What is expected: The records that follow must be repeated verbatim, every one of them.

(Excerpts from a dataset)

* * * * *

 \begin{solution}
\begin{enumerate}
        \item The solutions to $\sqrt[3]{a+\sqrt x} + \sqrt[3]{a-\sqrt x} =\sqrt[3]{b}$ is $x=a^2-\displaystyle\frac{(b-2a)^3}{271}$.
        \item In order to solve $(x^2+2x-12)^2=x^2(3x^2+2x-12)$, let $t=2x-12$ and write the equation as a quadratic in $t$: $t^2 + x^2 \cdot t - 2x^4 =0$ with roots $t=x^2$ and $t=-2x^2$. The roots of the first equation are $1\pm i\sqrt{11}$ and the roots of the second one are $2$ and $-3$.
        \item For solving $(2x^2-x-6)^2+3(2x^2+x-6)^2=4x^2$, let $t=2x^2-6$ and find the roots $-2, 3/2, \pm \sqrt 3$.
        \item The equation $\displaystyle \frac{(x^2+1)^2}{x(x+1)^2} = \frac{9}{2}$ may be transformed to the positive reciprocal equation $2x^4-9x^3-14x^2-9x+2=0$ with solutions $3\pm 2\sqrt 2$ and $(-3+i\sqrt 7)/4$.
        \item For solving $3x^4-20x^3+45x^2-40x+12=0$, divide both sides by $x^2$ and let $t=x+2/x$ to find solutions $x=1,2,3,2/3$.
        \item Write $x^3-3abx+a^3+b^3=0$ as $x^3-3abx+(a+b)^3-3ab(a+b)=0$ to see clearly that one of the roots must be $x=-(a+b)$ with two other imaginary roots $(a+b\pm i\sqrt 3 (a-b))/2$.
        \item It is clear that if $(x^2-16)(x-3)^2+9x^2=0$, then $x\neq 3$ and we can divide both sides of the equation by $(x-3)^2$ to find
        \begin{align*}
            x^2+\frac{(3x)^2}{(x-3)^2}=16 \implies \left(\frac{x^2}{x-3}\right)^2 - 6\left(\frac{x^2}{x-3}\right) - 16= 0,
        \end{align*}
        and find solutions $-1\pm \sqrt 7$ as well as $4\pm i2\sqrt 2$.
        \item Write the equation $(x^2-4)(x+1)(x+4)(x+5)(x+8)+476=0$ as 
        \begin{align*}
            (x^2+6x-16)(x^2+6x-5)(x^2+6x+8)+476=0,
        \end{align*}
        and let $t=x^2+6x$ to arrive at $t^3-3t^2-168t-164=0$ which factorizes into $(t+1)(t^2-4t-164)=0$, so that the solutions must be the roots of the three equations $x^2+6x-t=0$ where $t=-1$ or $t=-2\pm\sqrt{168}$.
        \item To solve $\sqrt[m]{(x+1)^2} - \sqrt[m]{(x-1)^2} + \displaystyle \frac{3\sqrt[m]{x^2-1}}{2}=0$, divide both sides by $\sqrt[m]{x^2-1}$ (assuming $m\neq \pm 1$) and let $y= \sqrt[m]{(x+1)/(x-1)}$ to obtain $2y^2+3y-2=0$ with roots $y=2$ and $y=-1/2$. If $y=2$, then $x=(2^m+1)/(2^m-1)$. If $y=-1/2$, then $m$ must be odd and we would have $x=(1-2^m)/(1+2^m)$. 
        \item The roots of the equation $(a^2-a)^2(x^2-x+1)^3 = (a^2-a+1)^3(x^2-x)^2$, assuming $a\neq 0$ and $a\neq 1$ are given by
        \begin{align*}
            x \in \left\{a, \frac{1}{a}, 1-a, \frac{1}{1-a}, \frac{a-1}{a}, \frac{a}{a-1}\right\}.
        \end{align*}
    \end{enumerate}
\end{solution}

* * * * *

Result:
 \begin{solution}
\begin{enumerate}
        \item The solutions to $\sqrt[3]{a+\sqrt x} + \sqrt[3]{a-\sqrt x} =\sqrt[3]{b}$ is $x=a^2-\displaystyle\frac{(b-2a)^3}{271}$.
        \item In order to solve $(x^2+2x-12)^2=x^2(3x^2+2x-12)$, let $t=2x-12$ and write the equation as a quadratic in $t$: $t^2 + x^2 \cdot t - 2x^4 =0$ with roots $t=x^2$ and $t=-2x^2$. The roots of the first equation are $1\pm i\sqrt{11}$ and the roots of the second one are $2$ and $-3$.
        \item For solving $(2x^2-x-6)^2+3(2x^2+x-6)^2=4x^2$, let $t=2x^2-6$ and find the roots $-2, 3/2, \pm \sqrt 3$.
        \item The equation $\displaystyle \frac{(x^2+1)^2}{x(x+1)^2} = \frac{9}{2}$ may be transformed to the positive reciprocal equation $2x^4-9x^3-14x^2-9x+2=0$ with solutions $3\pm 2\sqrt 2$ and $(-3+i\sqrt 7)/4$.
        \item For solving $3x^4-20x^3+45x^2-40x+12=0$, divide both sides by $x^2$ and let $t=x+2/x$ to find solutions $x=1,2,3,2/3$.
        \item Write $x^3-3abx+a^3+b^3=0$ as $x^3-3abx+(a+b)^3-3ab(a+b)=0$ to see clearly that one of the roots must be $x=-(a+b)$ with two other imaginary roots $(a+b\pm i\sqrt 3 (a-b))/2$.
        \item It is clear that if $(x^2-16)(x-3)^2+9x^2=0$, then $x\neq 3$ and we can divide both sides of the equation by $(x-3)^2$ to find
        \begin{align*}
            x^2+\frac{(3x)^2}{(x-3)^2}=16 \implies \left(\frac{x^2}{x-3}\right)^2 - 6\left(\frac{x^2}{x-3}\right) - 16= 0,
        \end{align*}
        and find solutions $-1\pm \sqrt 7$ as well as $4\pm i2\sqrt 2$.
        \item Write the equation $(x^2-4)(x+1)(x+4)(x+5)(x+8)+476=0$ as 
        \begin{align*}
            (x^2+6x-16)(x^2+6x-5)(x^2+6x+8)+476=0,
        \end{align*}
        and let $t=x^2+6x$ to arrive at $t^3-3t^2-168t-164=0$ which factorizes into $(t+1)(t^2-4t-164)=0$, so that the solutions must be the roots of the three equations $x^2+6x-t=0$ where $t=-1$ or $t=-2\pm\sqrt{168}$.
        \item To solve $\sqrt[m]{(x+1)^2} - \sqrt[m]{(x-1)^2} + \displaystyle \frac{3\sqrt[m]{x^2-1}}{2}=0$, divide both sides by $\sqrt[m]{x^2-1}$ (assuming $m\neq \pm 1$) and let $y= \sqrt[m]{(x+1)/(x-1)}$ to obtain $2y^2+3y-2=0$ with roots $y=2$ and $y=-1/2$. If $y=2$, then $x=(2^m+1)/(2^m-1)$. If $y=-1/2$, then $m$ must be odd and we would have $x=(1-2^m)/(1+2^m)$. 
        \item The roots of the equation $(a^2-a)^2(x^2-x+1)^3 = (a^2-a+1)^3(x^2-x)^2$, assuming $a\neq 0$ and $a\neq 1$ are given by
        \begin{align*}
            x \in \left\{a, \frac{1}{a}, 1-a, \frac{1}{1-a}, \frac{a-1}{a}, \frac{a}{a-1}\right\}.
        \end{align*}
    \end{enumerate}
\end{solution}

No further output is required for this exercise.